| PROBLEM TO SOLVE |
From the first line below to the last, reproduce the material exactly and leave out the images.

-------- DATA EXTRACTS --------

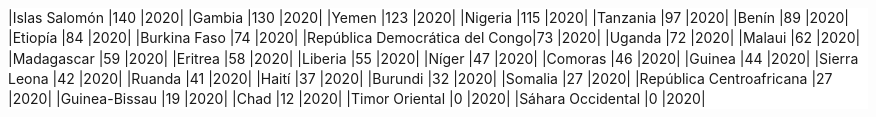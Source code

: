 |Islas Salomón                  |140                                                   |2020|
|Gambia                         |130                                                   |2020|
|Yemen                          |123                                                   |2020|
|Nigeria                        |115                                                   |2020|
|Tanzania                       |97                                                    |2020|
|Benín                          |89                                                    |2020|
|Etiopía                        |84                                                    |2020|
|Burkina Faso                   |74                                                    |2020|
|República Democrática del Congo|73                                                    |2020|
|Uganda                         |72                                                    |2020|
|Malaui                         |62                                                    |2020|
|Madagascar                     |59                                                    |2020|
|Eritrea                        |58                                                    |2020|
|Liberia                        |55                                                    |2020|
|Níger                          |47                                                    |2020|
|Comoras                        |46                                                    |2020|
|Guinea                         |44                                                    |2020|
|Sierra Leona                   |42                                                    |2020|
|Ruanda                         |41                                                    |2020|
|Haití                          |37                                                    |2020|
|Burundi                        |32                                                    |2020|
|Somalia                        |27                                                    |2020|
|República Centroafricana       |27                                                    |2020|
|Guinea-Bissau                  |19                                                    |2020|
|Chad                           |12                                                    |2020|
|Timor Oriental                 |0                                                     |2020|
|Sáhara Occidental              |0                                                     |2020|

--------

| ANSWER |
Source code

: |Islas Salomón                  |140                                                   |2020|
|Gambia                         |130                                                   |2020|
|Yemen                          |123                                                   |2020|
|Nigeria                        |115                                                   |2020|
|Tanzania                       |97                                                    |2020|
|Benín                          |89                                                    |2020|
|Etiopía                        |84                                                    |2020|
|Burkina Faso                   |74                                                    |2020|
|República Democrática del Congo|73                                                    |2020|
|Uganda                         |72                                                    |2020|
|Malaui                         |62                                                    |2020|
|Madagascar                     |59                                                    |2020|
|Eritrea                        |58                                                    |2020|
|Liberia                        |55                                                    |2020|
|Níger                          |47                                                    |2020|
|Comoras                        |46                                                    |2020|
|Guinea                         |44                                                    |2020|
|Sierra Leona                   |42                                                    |2020|
|Ruanda                         |41                                                    |2020|
|Haití                          |37                                                    |2020|
|Burundi                        |32                                                    |2020|
|Somalia                        |27                                                    |2020|
|República Centroafricana       |27                                                    |2020|
|Guinea-Bissau                  |19                                                    |2020|
|Chad                           |12                                                    |2020|
|Timor Oriental                 |0                                                     |2020|
|Sáhara Occidental              |0                                                     |2020|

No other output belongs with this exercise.